(Data entries)
━━━━━━━━━━━━━━━━━━━━━━━━━━━━━━
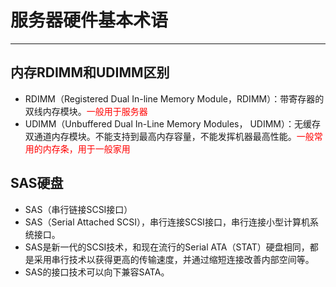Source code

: # 服务器硬件基本术语

---

## 内存RDIMM和UDIMM区别

* RDIMM（Registered Dual In-line Memory Module，RDIMM）：带寄存器的双线内存模块。<font color="#f00">一般用于服务器</font>
* UDIMM（Unbuffered Dual In-Line Memory Modules， UDIMM）：无缓存双通道内存模块。不能支持到最高内存容量，不能发挥机器最高性能。<font color="#f00">一般常用的内存条，用于一般家用</font>

## SAS硬盘 

* SAS（串行链接SCSI接口）
* SAS（Serial Attached SCSI），串行连接SCSI接口，串行连接小型计算机系统接口。
* SAS是新一代的SCSI技术，和现在流行的Serial ATA（STAT）硬盘相同，都是采用串行技术以获得更高的传输速度，并通过缩短连接改善内部空间等。
* SAS的接口技术可以向下兼容SATA。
━━━━━━━━━━━━━━━━━━━━━━━━━━━━━━
**EXERCISE DESCRIPTION:** For this exercise, return every line from the data that holds the string "Dual".

**COMPLETED TASK:**
* RDIMM（Registered Dual In-line Memory Module，RDIMM）：带寄存器的双线内存模块。<font color="#f00">一般用于服务器</font>
* UDIMM（Unbuffered Dual In-Line Memory Modules， UDIMM）：无缓存双通道内存模块。不能支持到最高内存容量，不能发挥机器最高性能。<font color="#f00">一般常用的内存条，用于一般家用</font>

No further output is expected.